Problem details: Copy out each line below verbatim, skipping any picture.

====== Dataset records

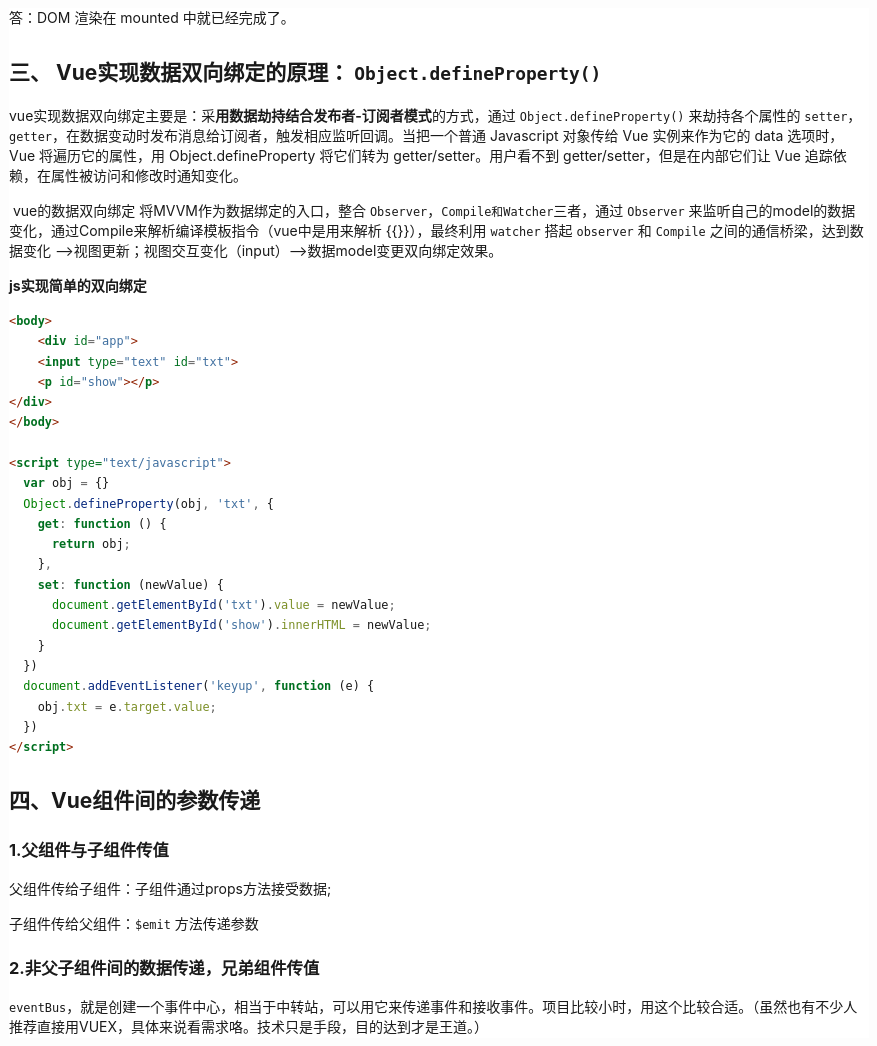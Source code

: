 答：DOM 渲染在 mounted 中就已经完成了。



## 三、 Vue实现数据双向绑定的原理： `Object.defineProperty()`

​	vue实现数据双向绑定主要是：采**用数据劫持结合发布者-订阅者模式**的方式，通过 `Object.defineProperty()` 来劫持各个属性的 `setter`， `getter`，在数据变动时发布消息给订阅者，触发相应监听回调。当把一个普通 Javascript 对象传给 Vue 实例来作为它的 data 选项时，Vue 将遍历它的属性，用 Object.defineProperty 将它们转为 getter/setter。用户看不到 getter/setter，但是在内部它们让 Vue 追踪依赖，在属性被访问和修改时通知变化。

​	vue的数据双向绑定 将MVVM作为数据绑定的入口，整合 `Observer`，`Compile和Watcher`三者，通过 `Observer` 来监听自己的model的数据变化，通过Compile来解析编译模板指令（vue中是用来解析 {{}}），最终利用 `watcher` 搭起 `observer` 和 `Compile` 之间的通信桥梁，达到数据变化 —>视图更新；视图交互变化（input）—>数据model变更双向绑定效果。

**js实现简单的双向绑定**

```html
<body>
    <div id="app">
    <input type="text" id="txt">
    <p id="show"></p>
</div>
</body>

<script type="text/javascript">
  var obj = {}
  Object.defineProperty(obj, 'txt', {
    get: function () {
      return obj;
    },
    set: function (newValue) {
      document.getElementById('txt').value = newValue;
      document.getElementById('show').innerHTML = newValue;
    }
  })
  document.addEventListener('keyup', function (e) {
    obj.txt = e.target.value;
  })
</script>
```



## 四、Vue组件间的参数传递

### 1.父组件与子组件传值

父组件传给子组件：子组件通过props方法接受数据;

子组件传给父组件：`$emit` 方法传递参数

### 2.非父子组件间的数据传递，兄弟组件传值

`eventBus`，就是创建一个事件中心，相当于中转站，可以用它来传递事件和接收事件。项目比较小时，用这个比较合适。（虽然也有不少人推荐直接用VUEX，具体来说看需求咯。技术只是手段，目的达到才是王道。）
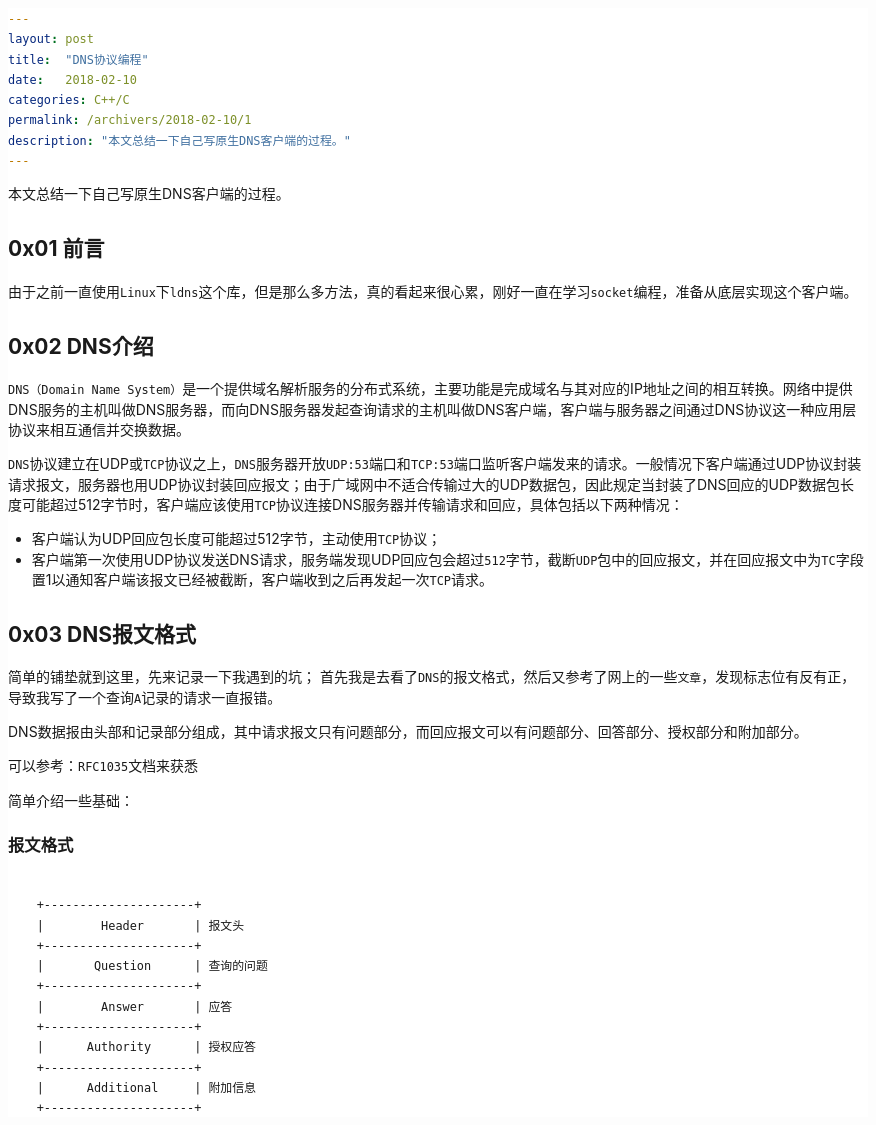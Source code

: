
 ```yaml
---
layout: post
title:  "DNS协议编程"
date:   2018-02-10
categories: C++/C
permalink: /archivers/2018-02-10/1
description: "本文总结一下自己写原生DNS客户端的过程。"
---
```


本文总结一下自己写原生DNS客户端的过程。


## 0x01 前言

由于之前一直使用`Linux`下`ldns`这个库，但是那么多方法，真的看起来很心累，刚好一直在学习`socket`编程，准备从底层实现这个客户端。

## 0x02 DNS介绍


`DNS（Domain Name System）`是一个提供域名解析服务的分布式系统，主要功能是完成域名与其对应的IP地址之间的相互转换。网络中提供DNS服务的主机叫做DNS服务器，而向DNS服务器发起查询请求的主机叫做DNS客户端，客户端与服务器之间通过DNS协议这一种应用层协议来相互通信并交换数据。


`DNS`协议建立在UDP或`TCP`协议之上，`DNS`服务器开放`UDP:53`端口和`TCP:53`端口监听客户端发来的请求。一般情况下客户端通过UDP协议封装请求报文，服务器也用UDP协议封装回应报文；由于广域网中不适合传输过大的UDP数据包，因此规定当封装了DNS回应的UDP数据包长度可能超过512字节时，客户端应该使用`TCP`协议连接DNS服务器并传输请求和回应，具体包括以下两种情况：

* 客户端认为UDP回应包长度可能超过512字节，主动使用`TCP`协议；
* 客户端第一次使用UDP协议发送DNS请求，服务端发现UDP回应包会超过`512`字节，截断`UDP`包中的回应报文，并在回应报文中为`TC`字段置1以通知客户端该报文已经被截断，客户端收到之后再发起一次`TCP`请求。

## 0x03 DNS报文格式

简单的铺垫就到这里，先来记录一下我遇到的坑；  首先我是去看了`DNS`的报文格式，然后又参考了网上的一些`文章`，发现标志位有反有正，导致我写了一个查询`A`记录的请求一直报错。

DNS数据报由头部和记录部分组成，其中请求报文只有问题部分，而回应报文可以有问题部分、回答部分、授权部分和附加部分。


可以参考：`RFC1035`文档来获悉

简单介绍一些基础：

### 报文格式
```

    +---------------------+
    |        Header       | 报文头
    +---------------------+
    |       Question      | 查询的问题
    +---------------------+
    |        Answer       | 应答
    +---------------------+
    |      Authority      | 授权应答
    +---------------------+
    |      Additional     | 附加信息
    +---------------------+
```
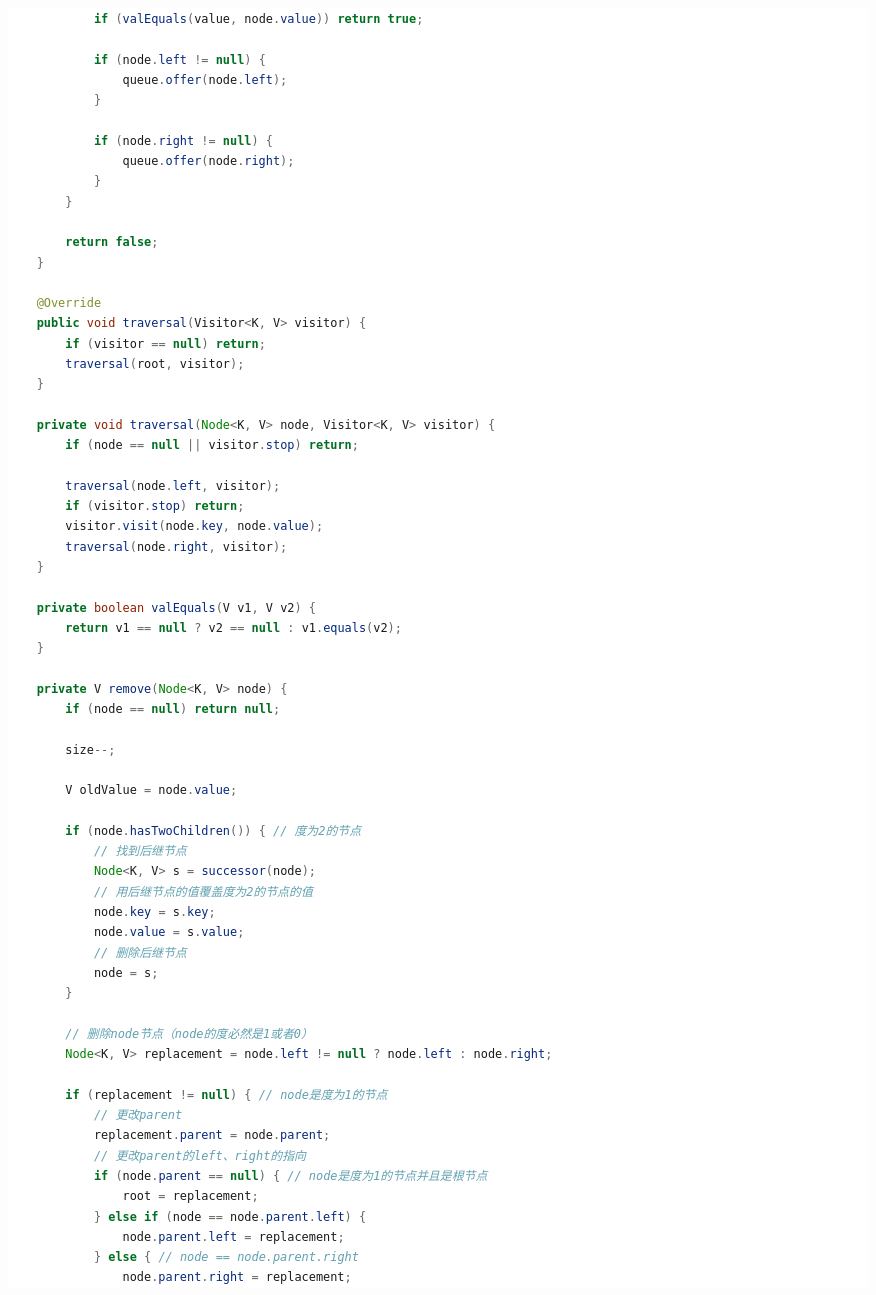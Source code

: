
 ```java
			if (valEquals(value, node.value)) return true;
			
			if (node.left != null) {
				queue.offer(node.left);
			}
			
			if (node.right != null) {
				queue.offer(node.right);
			}
		}
		
		return false;
	}

	@Override
	public void traversal(Visitor<K, V> visitor) {
		if (visitor == null) return;
		traversal(root, visitor);
	}
	
	private void traversal(Node<K, V> node, Visitor<K, V> visitor) {
		if (node == null || visitor.stop) return;
		
		traversal(node.left, visitor);
		if (visitor.stop) return;
		visitor.visit(node.key, node.value);
		traversal(node.right, visitor);
	}
	
	private boolean valEquals(V v1, V v2) {
		return v1 == null ? v2 == null : v1.equals(v2);
	}
	
	private V remove(Node<K, V> node) {
		if (node == null) return null;
		
		size--;
		
		V oldValue = node.value;
		
		if (node.hasTwoChildren()) { // 度为2的节点
			// 找到后继节点
			Node<K, V> s = successor(node);
			// 用后继节点的值覆盖度为2的节点的值
			node.key = s.key;
			node.value = s.value;
			// 删除后继节点
			node = s;
		}
		
		// 删除node节点（node的度必然是1或者0）
		Node<K, V> replacement = node.left != null ? node.left : node.right;
		
		if (replacement != null) { // node是度为1的节点
			// 更改parent
			replacement.parent = node.parent;
			// 更改parent的left、right的指向
			if (node.parent == null) { // node是度为1的节点并且是根节点
				root = replacement;
			} else if (node == node.parent.left) {
				node.parent.left = replacement;
			} else { // node == node.parent.right
				node.parent.right = replacement;
```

============

Answer box:
Source code

: 答：DOM 渲染在 mounted 中就已经完成了。



## 三、 Vue实现数据双向绑定的原理： `Object.defineProperty()`

​	vue实现数据双向绑定主要是：采**用数据劫持结合发布者-订阅者模式**的方式，通过 `Object.defineProperty()` 来劫持各个属性的 `setter`， `getter`，在数据变动时发布消息给订阅者，触发相应监听回调。当把一个普通 Javascript 对象传给 Vue 实例来作为它的 data 选项时，Vue 将遍历它的属性，用 Object.defineProperty 将它们转为 getter/setter。用户看不到 getter/setter，但是在内部它们让 Vue 追踪依赖，在属性被访问和修改时通知变化。

​	vue的数据双向绑定 将MVVM作为数据绑定的入口，整合 `Observer`，`Compile和Watcher`三者，通过 `Observer` 来监听自己的model的数据变化，通过Compile来解析编译模板指令（vue中是用来解析 {{}}），最终利用 `watcher` 搭起 `observer` 和 `Compile` 之间的通信桥梁，达到数据变化 —>视图更新；视图交互变化（input）—>数据model变更双向绑定效果。

**js实现简单的双向绑定**

```html
<body>
    <div id="app">
    <input type="text" id="txt">
    <p id="show"></p>
</div>
</body>

<script type="text/javascript">
  var obj = {}
  Object.defineProperty(obj, 'txt', {
    get: function () {
      return obj;
    },
    set: function (newValue) {
      document.getElementById('txt').value = newValue;
      document.getElementById('show').innerHTML = newValue;
    }
  })
  document.addEventListener('keyup', function (e) {
    obj.txt = e.target.value;
  })
</script>
```



## 四、Vue组件间的参数传递

### 1.父组件与子组件传值

父组件传给子组件：子组件通过props方法接受数据;

子组件传给父组件：`$emit` 方法传递参数

### 2.非父子组件间的数据传递，兄弟组件传值

`eventBus`，就是创建一个事件中心，相当于中转站，可以用它来传递事件和接收事件。项目比较小时，用这个比较合适。（虽然也有不少人推荐直接用VUEX，具体来说看需求咯。技术只是手段，目的达到才是王道。）
Source code

:
 ```yaml
---
layout: post
title:  "DNS协议编程"
date:   2018-02-10
categories: C++/C
permalink: /archivers/2018-02-10/1
description: "本文总结一下自己写原生DNS客户端的过程。"
---
```


本文总结一下自己写原生DNS客户端的过程。


## 0x01 前言

由于之前一直使用`Linux`下`ldns`这个库，但是那么多方法，真的看起来很心累，刚好一直在学习`socket`编程，准备从底层实现这个客户端。

## 0x02 DNS介绍


`DNS（Domain Name System）`是一个提供域名解析服务的分布式系统，主要功能是完成域名与其对应的IP地址之间的相互转换。网络中提供DNS服务的主机叫做DNS服务器，而向DNS服务器发起查询请求的主机叫做DNS客户端，客户端与服务器之间通过DNS协议这一种应用层协议来相互通信并交换数据。


`DNS`协议建立在UDP或`TCP`协议之上，`DNS`服务器开放`UDP:53`端口和`TCP:53`端口监听客户端发来的请求。一般情况下客户端通过UDP协议封装请求报文，服务器也用UDP协议封装回应报文；由于广域网中不适合传输过大的UDP数据包，因此规定当封装了DNS回应的UDP数据包长度可能超过512字节时，客户端应该使用`TCP`协议连接DNS服务器并传输请求和回应，具体包括以下两种情况：

* 客户端认为UDP回应包长度可能超过512字节，主动使用`TCP`协议；
* 客户端第一次使用UDP协议发送DNS请求，服务端发现UDP回应包会超过`512`字节，截断`UDP`包中的回应报文，并在回应报文中为`TC`字段置1以通知客户端该报文已经被截断，客户端收到之后再发起一次`TCP`请求。

## 0x03 DNS报文格式

简单的铺垫就到这里，先来记录一下我遇到的坑；  首先我是去看了`DNS`的报文格式，然后又参考了网上的一些`文章`，发现标志位有反有正，导致我写了一个查询`A`记录的请求一直报错。

DNS数据报由头部和记录部分组成，其中请求报文只有问题部分，而回应报文可以有问题部分、回答部分、授权部分和附加部分。


可以参考：`RFC1035`文档来获悉

简单介绍一些基础：

### 报文格式
```

    +---------------------+
    |        Header       | 报文头
    +---------------------+
    |       Question      | 查询的问题
    +---------------------+
    |        Answer       | 应答
    +---------------------+
    |      Authority      | 授权应答
    +---------------------+
    |      Additional     | 附加信息
    +---------------------+
```
Source code

:
 ```java
			if (valEquals(value, node.value)) return true;
			
			if (node.left != null) {
				queue.offer(node.left);
			}
			
			if (node.right != null) {
				queue.offer(node.right);
			}
		}
		
		return false;
	}

	@Override
	public void traversal(Visitor<K, V> visitor) {
		if (visitor == null) return;
		traversal(root, visitor);
	}
	
	private void traversal(Node<K, V> node, Visitor<K, V> visitor) {
		if (node == null || visitor.stop) return;
		
		traversal(node.left, visitor);
		if (visitor.stop) return;
		visitor.visit(node.key, node.value);
		traversal(node.right, visitor);
	}
	
	private boolean valEquals(V v1, V v2) {
		return v1 == null ? v2 == null : v1.equals(v2);
	}
	
	private V remove(Node<K, V> node) {
		if (node == null) return null;
		
		size--;
		
		V oldValue = node.value;
		
		if (node.hasTwoChildren()) { // 度为2的节点
			// 找到后继节点
			Node<K, V> s = successor(node);
			// 用后继节点的值覆盖度为2的节点的值
			node.key = s.key;
			node.value = s.value;
			// 删除后继节点
			node = s;
		}
		
		// 删除node节点（node的度必然是1或者0）
		Node<K, V> replacement = node.left != null ? node.left : node.right;
		
		if (replacement != null) { // node是度为1的节点
			// 更改parent
			replacement.parent = node.parent;
			// 更改parent的left、right的指向
			if (node.parent == null) { // node是度为1的节点并且是根节点
				root = replacement;
			} else if (node == node.parent.left) {
				node.parent.left = replacement;
			} else { // node == node.parent.right
				node.parent.right = replacement;
```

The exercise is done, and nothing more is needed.